Minister Douglas: PM failed to honour COP’s core values

 Deputy Political Leader of the Congress of the People and candidate in the upcoming Congress of the People Political Leader elections Dr Lincoln Douglas, has lamented that to date “politicians continue to play games with the responsibilities entrusted to them, and insult the intelligence and integrity of the nation”.

This statement was made in response to the way Prime Minister Kamla Persad-Bissessar as the Leader of the People’s Partnership treated with COP and the COP’s position on Sport Minister Anil Roberts’ relationship with the party and his failure to cooperate with the COP in the Room 201 issue.

Douglas, Minister of Arts and Multiculturalism, said in a statement yesterday, “In public life, there is the court of law, and there is the court of public opinion, and both of them are as equally important as the other as they determine how you are measured as an upholder of the public’s interest. The COP was well within its right to have disciplined Anil Roberts for his politically irresponsible approach in not cooperating with the party.”

There exists a more substantial issue, he said. 

“The failure of the Leader of the People’s Partnership to honour the core values of the COP—that persons in public life must be responsible and accountable—amounts to gross disrespect of the COP, its leaders and its members. Leaders must be responsible to their party and accountable to the nation. But no! The COP and its leader could not have been afforded that respect! It’s similar to two parents living in a home where one made a decision to discipline a child the others says ‘nah! Leave the chile alone nah’. How could this be respectful of the partners? How could this be supportive to the People’s Partnership?”
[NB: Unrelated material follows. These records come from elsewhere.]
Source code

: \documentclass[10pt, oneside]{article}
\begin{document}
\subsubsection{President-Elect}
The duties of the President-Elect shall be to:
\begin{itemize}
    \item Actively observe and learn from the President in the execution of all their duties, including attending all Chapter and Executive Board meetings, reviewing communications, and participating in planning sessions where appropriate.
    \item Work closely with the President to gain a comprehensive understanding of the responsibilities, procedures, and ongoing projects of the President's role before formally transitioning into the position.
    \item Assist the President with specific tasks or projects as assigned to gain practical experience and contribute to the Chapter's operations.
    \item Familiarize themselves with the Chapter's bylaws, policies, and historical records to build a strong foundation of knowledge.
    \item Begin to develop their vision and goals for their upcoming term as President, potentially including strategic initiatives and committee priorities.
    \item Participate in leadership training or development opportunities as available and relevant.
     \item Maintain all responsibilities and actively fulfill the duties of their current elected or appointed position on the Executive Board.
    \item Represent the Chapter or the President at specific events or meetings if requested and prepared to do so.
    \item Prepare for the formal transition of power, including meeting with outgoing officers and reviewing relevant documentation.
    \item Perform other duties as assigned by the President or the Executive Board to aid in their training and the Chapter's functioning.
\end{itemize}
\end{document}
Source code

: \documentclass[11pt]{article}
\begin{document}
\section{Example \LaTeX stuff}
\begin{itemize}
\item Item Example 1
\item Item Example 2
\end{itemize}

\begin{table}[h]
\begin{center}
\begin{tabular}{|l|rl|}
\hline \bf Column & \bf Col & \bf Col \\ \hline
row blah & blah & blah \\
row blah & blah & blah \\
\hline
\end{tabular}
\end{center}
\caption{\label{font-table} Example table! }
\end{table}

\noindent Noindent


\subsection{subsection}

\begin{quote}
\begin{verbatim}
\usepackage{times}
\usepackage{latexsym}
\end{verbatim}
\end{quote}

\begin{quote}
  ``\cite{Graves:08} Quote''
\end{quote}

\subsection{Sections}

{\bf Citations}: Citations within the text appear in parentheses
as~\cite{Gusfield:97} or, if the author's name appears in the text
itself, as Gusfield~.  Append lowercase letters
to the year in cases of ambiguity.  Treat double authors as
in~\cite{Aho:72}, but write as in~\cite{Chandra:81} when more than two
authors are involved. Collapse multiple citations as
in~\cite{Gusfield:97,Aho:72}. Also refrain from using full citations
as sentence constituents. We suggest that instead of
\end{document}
Douglas continued, “The second issue is just as profound and destructive as the first having been disrespected, what do the COP leaders do? They just take it and walk away. There is no defending of the COP, no defending of its principles, no defending of its soveriegnity. No wonder why people are saying the COP has lost its way and has sold out.”

He said, “The real issue in all of this is that the COP has advanced a position on how an issue concerning one of its members must be dealt with. There is a principle and standard by which we deal with situations, and the COP’s position in all of this must be respected and incorporated into the decision making process by the Prime Minister, who isn’t only a Prime Minister, but the more importantly, the leader of a coalition of different parties. The way in which the UNC and the COP interact with each other on matters like these must be revisited. Since the Fyzabad Accord, there is the perception—and even reality—that there has been no meaningful mechanism developed to ensure a healthy coalition relationship.”